Extracted records
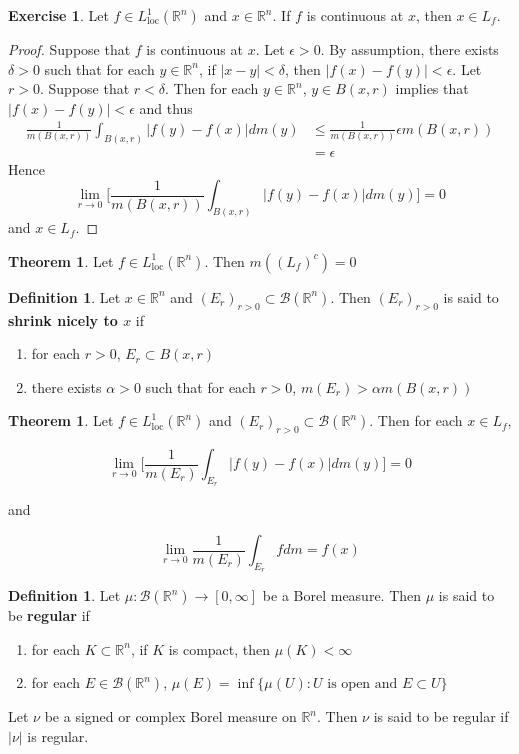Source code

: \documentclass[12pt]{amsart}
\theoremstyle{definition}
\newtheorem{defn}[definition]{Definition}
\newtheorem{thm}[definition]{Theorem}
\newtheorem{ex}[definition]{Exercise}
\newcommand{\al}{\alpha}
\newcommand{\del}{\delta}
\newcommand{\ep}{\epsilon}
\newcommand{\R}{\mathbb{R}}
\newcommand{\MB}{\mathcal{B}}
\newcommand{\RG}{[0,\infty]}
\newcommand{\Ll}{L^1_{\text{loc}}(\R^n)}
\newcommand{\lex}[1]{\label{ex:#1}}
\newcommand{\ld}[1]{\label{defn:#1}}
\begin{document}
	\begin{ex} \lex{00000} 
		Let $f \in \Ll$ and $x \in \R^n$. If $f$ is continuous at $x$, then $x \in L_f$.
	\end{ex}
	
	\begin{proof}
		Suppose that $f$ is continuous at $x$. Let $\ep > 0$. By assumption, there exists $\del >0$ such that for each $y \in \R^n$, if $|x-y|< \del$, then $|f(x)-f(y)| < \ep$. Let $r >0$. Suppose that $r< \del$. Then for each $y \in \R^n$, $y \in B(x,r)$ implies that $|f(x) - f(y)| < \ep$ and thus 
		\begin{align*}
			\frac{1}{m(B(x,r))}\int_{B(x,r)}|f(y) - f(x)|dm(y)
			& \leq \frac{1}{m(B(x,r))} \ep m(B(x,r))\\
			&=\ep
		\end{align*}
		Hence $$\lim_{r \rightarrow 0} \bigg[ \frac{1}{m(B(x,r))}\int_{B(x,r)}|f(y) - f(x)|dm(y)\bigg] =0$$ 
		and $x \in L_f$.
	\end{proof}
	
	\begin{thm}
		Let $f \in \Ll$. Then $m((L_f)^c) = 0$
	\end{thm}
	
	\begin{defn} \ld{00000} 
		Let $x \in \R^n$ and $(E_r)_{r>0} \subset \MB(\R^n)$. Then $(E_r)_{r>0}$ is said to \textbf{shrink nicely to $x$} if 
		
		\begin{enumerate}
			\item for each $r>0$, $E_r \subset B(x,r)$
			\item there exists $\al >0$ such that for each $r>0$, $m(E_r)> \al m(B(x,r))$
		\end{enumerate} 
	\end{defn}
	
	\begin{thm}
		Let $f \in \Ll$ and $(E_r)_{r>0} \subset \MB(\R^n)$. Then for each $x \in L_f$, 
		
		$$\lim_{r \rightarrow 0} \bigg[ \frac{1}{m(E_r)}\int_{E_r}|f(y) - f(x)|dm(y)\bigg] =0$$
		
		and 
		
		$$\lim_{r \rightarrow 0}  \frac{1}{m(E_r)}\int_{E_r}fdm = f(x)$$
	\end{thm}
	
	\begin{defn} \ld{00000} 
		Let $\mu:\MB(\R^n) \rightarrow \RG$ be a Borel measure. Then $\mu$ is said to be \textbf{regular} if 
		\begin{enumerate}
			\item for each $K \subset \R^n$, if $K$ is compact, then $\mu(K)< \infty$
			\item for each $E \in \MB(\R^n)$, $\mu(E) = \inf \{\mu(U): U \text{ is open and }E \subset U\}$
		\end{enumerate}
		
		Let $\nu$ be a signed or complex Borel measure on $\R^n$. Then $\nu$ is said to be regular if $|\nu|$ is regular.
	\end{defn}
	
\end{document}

◆ **YOUR GOAL**:
Using the data above, write out every line exactly, leaving the images behind.

◆ **TASK RESULT**:
Source code

: \documentclass[12pt]{amsart}
\theoremstyle{definition}
\newtheorem{defn}[definition]{Definition}
\newtheorem{thm}[definition]{Theorem}
\newtheorem{ex}[definition]{Exercise}
\newcommand{\al}{\alpha}
\newcommand{\del}{\delta}
\newcommand{\ep}{\epsilon}
\newcommand{\R}{\mathbb{R}}
\newcommand{\MB}{\mathcal{B}}
\newcommand{\RG}{[0,\infty]}
\newcommand{\Ll}{L^1_{\text{loc}}(\R^n)}
\newcommand{\lex}[1]{\label{ex:#1}}
\newcommand{\ld}[1]{\label{defn:#1}}
\begin{document}
	\begin{ex} \lex{00000} 
		Let $f \in \Ll$ and $x \in \R^n$. If $f$ is continuous at $x$, then $x \in L_f$.
	\end{ex}
	
	\begin{proof}
		Suppose that $f$ is continuous at $x$. Let $\ep > 0$. By assumption, there exists $\del >0$ such that for each $y \in \R^n$, if $|x-y|< \del$, then $|f(x)-f(y)| < \ep$. Let $r >0$. Suppose that $r< \del$. Then for each $y \in \R^n$, $y \in B(x,r)$ implies that $|f(x) - f(y)| < \ep$ and thus 
		\begin{align*}
			\frac{1}{m(B(x,r))}\int_{B(x,r)}|f(y) - f(x)|dm(y)
			& \leq \frac{1}{m(B(x,r))} \ep m(B(x,r))\\
			&=\ep
		\end{align*}
		Hence $$\lim_{r \rightarrow 0} \bigg[ \frac{1}{m(B(x,r))}\int_{B(x,r)}|f(y) - f(x)|dm(y)\bigg] =0$$ 
		and $x \in L_f$.
	\end{proof}
	
	\begin{thm}
		Let $f \in \Ll$. Then $m((L_f)^c) = 0$
	\end{thm}
	
	\begin{defn} \ld{00000} 
		Let $x \in \R^n$ and $(E_r)_{r>0} \subset \MB(\R^n)$. Then $(E_r)_{r>0}$ is said to \textbf{shrink nicely to $x$} if 
		
		\begin{enumerate}
			\item for each $r>0$, $E_r \subset B(x,r)$
			\item there exists $\al >0$ such that for each $r>0$, $m(E_r)> \al m(B(x,r))$
		\end{enumerate} 
	\end{defn}
	
	\begin{thm}
		Let $f \in \Ll$ and $(E_r)_{r>0} \subset \MB(\R^n)$. Then for each $x \in L_f$, 
		
		$$\lim_{r \rightarrow 0} \bigg[ \frac{1}{m(E_r)}\int_{E_r}|f(y) - f(x)|dm(y)\bigg] =0$$
		
		and 
		
		$$\lim_{r \rightarrow 0}  \frac{1}{m(E_r)}\int_{E_r}fdm = f(x)$$
	\end{thm}
	
	\begin{defn} \ld{00000} 
		Let $\mu:\MB(\R^n) \rightarrow \RG$ be a Borel measure. Then $\mu$ is said to be \textbf{regular} if 
		\begin{enumerate}
			\item for each $K \subset \R^n$, if $K$ is compact, then $\mu(K)< \infty$
			\item for each $E \in \MB(\R^n)$, $\mu(E) = \inf \{\mu(U): U \text{ is open and }E \subset U\}$
		\end{enumerate}
		
		Let $\nu$ be a signed or complex Borel measure on $\R^n$. Then $\nu$ is said to be regular if $|\nu|$ is regular.
	\end{defn}
	
\end{document}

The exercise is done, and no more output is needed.